В годы советской власти он стал тренером молодых наездников, но порой, как говорится, любил тряхнуть стариной.

И, когда он появлялся на весенних дерби, в открытой пролетке, всегда одетый в голубой камзол с малиновым кепи на голове, держа в вытянутых руках цветные вожжи, а ветер развевал его седую бороду, по рядам пробегал гул:

«Сам Кириллыч нынче в забеге!»

И вот он умер, умер так, как и положено умирать таким людям, прямо на ходу, неподалеку от своих любимых бегов, отправляясь на очередные занятия с наездниками.

Весь наш переулок был забит народом. Какие-то неизвестные мне молодые рослые люди вынесли гроб с телом дедушки на улицу и бережно поставили его на колесницу, запряженную четверкой вороных лошадей, а за колесницей медленно двинулась толпа его друзей и знакомых.

Было тепло — середина июня, цвели тополя, в воздухе носился пух, пахло лошадиным потом и расцветающими листьями. Одна пушинка опустилась на дедушкину бороду и словно бы потерялась там, такая же белая и легкая.

Мы все — и Зденек, и Роберт, и Валя Протасова — шли за гробом.

Только Лешки не было — болел ангиной.

Мы шли по улицам через весь город и пришли к бегам. И тогда к нам подвели любимую лошадь дедушки — Вихря, изящного, словно выточенного орловца, золотистой масти, с тонкими, стройными ногами, туго забинтованными белыми обмотками.

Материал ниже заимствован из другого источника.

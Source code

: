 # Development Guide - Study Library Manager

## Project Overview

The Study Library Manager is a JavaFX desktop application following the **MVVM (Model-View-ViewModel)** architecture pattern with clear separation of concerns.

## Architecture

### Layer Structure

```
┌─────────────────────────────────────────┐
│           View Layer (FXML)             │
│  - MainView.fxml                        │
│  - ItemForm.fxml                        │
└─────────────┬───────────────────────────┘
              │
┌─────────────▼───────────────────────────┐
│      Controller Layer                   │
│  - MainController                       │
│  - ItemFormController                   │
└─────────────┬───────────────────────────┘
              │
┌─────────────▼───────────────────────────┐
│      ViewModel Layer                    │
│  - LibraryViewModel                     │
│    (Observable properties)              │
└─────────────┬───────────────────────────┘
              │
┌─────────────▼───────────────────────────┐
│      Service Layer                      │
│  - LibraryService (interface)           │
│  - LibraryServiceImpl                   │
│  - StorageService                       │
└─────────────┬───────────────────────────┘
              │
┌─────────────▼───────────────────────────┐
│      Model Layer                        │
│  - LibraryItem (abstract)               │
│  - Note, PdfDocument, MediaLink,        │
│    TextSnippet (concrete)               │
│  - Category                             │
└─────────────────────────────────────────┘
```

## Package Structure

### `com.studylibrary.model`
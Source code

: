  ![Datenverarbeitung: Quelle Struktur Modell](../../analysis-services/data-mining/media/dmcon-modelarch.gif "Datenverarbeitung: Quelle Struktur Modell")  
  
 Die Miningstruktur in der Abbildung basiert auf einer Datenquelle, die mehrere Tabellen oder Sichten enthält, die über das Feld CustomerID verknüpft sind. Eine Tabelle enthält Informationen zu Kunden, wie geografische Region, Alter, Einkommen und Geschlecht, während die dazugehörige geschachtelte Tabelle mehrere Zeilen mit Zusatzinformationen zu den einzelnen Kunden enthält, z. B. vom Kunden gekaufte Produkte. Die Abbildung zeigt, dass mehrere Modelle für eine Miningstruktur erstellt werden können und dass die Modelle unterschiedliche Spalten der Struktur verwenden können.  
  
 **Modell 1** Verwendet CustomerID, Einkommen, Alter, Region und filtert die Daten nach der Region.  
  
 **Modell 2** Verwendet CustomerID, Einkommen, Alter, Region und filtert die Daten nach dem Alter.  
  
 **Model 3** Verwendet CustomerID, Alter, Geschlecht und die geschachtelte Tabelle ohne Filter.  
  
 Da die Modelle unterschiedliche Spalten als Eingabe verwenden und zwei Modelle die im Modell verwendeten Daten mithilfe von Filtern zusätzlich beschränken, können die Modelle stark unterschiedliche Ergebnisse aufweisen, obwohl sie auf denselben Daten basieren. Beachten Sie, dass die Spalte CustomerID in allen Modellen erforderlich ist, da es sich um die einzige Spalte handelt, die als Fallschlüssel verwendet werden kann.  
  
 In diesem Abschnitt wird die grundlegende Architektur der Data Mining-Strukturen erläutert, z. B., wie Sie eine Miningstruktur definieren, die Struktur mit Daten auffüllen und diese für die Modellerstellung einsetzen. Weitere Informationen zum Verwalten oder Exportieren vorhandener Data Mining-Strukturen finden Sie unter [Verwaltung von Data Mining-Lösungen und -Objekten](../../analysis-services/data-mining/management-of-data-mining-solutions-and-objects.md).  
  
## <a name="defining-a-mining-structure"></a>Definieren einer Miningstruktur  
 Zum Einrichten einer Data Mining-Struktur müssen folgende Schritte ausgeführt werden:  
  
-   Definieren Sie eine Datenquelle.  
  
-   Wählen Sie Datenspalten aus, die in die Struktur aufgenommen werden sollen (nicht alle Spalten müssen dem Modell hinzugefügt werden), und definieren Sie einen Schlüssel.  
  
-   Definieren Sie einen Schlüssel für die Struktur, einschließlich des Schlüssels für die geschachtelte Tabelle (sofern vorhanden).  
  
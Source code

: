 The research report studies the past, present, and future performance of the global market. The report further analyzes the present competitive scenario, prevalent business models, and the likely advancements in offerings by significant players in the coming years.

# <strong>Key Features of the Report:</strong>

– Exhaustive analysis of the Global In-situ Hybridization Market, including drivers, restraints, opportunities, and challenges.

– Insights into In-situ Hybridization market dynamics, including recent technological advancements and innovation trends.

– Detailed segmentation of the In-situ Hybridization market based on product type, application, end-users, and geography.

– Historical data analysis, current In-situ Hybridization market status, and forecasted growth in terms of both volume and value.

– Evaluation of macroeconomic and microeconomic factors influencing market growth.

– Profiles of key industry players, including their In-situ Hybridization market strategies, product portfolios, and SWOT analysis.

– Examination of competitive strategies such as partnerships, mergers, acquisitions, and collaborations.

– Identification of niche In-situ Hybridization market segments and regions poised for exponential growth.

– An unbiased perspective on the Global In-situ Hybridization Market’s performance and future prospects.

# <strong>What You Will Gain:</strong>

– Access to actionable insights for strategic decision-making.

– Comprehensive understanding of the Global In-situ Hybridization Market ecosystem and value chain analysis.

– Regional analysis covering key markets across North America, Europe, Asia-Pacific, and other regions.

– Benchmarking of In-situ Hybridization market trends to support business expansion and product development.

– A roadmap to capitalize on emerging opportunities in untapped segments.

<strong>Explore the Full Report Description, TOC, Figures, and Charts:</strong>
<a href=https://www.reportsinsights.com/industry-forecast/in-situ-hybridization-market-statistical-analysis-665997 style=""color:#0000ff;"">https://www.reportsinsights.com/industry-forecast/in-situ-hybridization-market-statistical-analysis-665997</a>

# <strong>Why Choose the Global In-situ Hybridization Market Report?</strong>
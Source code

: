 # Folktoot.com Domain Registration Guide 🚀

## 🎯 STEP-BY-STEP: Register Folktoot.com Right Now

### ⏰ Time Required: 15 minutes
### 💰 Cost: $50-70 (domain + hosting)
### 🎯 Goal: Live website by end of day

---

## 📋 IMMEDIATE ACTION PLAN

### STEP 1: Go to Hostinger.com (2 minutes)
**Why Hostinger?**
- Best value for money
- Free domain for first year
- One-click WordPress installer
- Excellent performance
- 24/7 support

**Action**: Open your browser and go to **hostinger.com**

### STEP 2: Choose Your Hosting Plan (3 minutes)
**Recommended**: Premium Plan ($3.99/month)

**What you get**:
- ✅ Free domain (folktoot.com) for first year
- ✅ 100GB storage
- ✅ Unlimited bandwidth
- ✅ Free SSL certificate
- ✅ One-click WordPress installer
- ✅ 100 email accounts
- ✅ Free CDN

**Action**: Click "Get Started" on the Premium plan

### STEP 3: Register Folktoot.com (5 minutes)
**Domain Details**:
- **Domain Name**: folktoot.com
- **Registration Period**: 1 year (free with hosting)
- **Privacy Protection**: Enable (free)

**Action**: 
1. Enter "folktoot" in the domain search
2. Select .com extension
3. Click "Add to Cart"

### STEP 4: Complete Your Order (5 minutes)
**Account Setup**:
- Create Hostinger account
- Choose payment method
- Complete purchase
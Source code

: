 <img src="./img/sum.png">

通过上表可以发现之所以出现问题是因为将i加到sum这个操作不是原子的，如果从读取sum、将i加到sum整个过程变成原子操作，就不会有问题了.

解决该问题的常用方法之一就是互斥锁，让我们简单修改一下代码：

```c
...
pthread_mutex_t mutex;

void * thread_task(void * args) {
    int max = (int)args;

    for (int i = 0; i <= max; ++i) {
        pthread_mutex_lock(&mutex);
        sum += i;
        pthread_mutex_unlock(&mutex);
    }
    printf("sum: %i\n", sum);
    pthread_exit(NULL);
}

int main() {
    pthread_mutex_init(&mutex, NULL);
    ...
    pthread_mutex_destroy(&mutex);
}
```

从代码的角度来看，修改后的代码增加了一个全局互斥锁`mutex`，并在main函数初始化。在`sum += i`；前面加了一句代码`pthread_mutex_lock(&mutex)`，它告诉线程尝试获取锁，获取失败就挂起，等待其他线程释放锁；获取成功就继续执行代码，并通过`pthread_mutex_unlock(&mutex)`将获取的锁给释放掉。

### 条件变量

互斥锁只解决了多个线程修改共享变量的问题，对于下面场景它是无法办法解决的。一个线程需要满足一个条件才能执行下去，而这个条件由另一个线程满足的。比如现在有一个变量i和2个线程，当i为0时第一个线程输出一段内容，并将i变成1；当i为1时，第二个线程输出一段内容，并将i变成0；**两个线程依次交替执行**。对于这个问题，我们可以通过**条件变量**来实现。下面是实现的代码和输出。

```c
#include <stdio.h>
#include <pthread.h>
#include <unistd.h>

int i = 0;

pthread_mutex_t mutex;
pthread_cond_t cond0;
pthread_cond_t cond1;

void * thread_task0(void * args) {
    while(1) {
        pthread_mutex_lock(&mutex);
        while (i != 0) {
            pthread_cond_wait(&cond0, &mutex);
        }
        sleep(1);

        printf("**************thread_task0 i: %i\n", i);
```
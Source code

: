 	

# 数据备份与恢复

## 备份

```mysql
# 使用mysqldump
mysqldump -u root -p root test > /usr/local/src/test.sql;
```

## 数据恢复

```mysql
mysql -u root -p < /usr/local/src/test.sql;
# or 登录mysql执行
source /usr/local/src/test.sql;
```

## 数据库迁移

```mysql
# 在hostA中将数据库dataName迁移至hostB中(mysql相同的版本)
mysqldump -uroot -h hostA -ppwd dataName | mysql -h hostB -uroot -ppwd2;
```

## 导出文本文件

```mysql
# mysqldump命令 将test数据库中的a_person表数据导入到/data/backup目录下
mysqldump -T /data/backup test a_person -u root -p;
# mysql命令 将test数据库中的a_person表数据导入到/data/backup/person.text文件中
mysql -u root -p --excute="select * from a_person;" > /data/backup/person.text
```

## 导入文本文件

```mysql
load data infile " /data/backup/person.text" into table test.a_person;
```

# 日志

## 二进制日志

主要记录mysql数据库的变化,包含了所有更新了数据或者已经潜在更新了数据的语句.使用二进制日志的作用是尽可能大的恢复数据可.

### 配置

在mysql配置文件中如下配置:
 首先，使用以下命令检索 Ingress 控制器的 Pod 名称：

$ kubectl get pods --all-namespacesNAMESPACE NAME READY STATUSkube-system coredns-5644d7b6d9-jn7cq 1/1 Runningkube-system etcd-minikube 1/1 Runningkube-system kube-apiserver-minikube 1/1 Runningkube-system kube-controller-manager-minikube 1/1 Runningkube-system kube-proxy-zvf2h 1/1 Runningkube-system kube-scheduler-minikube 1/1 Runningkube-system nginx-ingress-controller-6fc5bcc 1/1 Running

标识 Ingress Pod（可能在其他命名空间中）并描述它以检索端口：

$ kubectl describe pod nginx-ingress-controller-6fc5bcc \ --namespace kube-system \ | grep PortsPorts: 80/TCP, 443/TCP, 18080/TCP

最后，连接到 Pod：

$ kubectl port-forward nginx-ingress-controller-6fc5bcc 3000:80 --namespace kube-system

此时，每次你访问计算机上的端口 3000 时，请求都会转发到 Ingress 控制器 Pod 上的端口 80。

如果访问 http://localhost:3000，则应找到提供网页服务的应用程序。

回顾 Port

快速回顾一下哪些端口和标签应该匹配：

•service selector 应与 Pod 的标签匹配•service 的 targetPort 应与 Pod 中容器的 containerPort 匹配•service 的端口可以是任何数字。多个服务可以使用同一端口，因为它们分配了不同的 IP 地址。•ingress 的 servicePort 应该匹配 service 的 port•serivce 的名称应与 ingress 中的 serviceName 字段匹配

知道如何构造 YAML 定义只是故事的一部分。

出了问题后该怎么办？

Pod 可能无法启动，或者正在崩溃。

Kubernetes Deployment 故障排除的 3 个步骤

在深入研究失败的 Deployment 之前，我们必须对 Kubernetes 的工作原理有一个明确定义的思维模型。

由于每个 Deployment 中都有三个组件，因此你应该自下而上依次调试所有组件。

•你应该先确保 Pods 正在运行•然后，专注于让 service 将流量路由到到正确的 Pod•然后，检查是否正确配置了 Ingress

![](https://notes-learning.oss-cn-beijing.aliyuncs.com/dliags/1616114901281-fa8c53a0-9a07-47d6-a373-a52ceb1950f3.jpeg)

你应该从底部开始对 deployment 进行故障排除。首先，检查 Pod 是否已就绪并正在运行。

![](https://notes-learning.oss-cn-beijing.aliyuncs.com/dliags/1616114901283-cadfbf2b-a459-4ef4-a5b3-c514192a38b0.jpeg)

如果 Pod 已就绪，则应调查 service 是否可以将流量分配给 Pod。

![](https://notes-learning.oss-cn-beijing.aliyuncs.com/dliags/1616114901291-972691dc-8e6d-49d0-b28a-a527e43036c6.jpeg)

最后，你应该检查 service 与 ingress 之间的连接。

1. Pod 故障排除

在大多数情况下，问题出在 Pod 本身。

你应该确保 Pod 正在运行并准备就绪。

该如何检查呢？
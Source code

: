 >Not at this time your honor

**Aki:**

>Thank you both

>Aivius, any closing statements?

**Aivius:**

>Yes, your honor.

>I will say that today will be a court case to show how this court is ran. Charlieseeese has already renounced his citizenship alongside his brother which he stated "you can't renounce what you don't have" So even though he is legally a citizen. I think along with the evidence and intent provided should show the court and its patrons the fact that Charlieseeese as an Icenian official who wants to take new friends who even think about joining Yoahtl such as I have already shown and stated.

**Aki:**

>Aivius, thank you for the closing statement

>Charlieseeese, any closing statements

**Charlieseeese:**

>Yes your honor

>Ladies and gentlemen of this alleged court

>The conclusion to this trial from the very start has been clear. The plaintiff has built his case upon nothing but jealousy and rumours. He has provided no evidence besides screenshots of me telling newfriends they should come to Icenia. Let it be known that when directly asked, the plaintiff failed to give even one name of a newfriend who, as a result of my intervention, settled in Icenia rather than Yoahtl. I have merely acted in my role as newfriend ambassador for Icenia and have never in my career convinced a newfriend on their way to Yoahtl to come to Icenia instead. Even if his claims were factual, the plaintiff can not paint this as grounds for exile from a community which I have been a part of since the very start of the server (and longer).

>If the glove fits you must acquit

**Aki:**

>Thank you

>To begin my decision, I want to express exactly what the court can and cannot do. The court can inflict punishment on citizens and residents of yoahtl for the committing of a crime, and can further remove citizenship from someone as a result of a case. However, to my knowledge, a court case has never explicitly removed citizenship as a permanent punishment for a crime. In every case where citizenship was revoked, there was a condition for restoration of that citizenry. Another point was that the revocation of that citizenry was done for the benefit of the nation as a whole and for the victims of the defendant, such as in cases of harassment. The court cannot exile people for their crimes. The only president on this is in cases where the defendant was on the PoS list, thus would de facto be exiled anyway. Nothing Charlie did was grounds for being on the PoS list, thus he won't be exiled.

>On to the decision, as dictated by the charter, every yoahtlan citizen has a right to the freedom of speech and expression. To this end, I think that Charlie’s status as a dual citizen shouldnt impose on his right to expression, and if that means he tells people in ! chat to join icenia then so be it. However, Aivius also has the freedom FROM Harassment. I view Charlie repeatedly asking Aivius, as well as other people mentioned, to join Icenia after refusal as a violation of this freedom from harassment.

Вихрь подошел к гробу, наклонил голову, как бы прощаясь, и вдруг — не только я, все увидели — из его больших, выпуклых, прекрасных глаз покатилась слеза.

И тогда я заплакала, закричала в голос. В один миг я поняла, что это конец, что больше я не увижу дедушку, больше никогда не услышу его голос, его раскатистый, одному ему присущий смех.

Я еще не знала тогда, что в памяти моей с этого дня появится заминка и я всегда буду спотыкаться о нее, это — ссадина, которой не дано будет заживать, и она будет снова и снова ныть всякий раз, как пролетит над землей неотвязный тополиный пух, или донесется до меня крепкий запах лошадиного пота, или я услышу медленный цокот копыт по асфальту…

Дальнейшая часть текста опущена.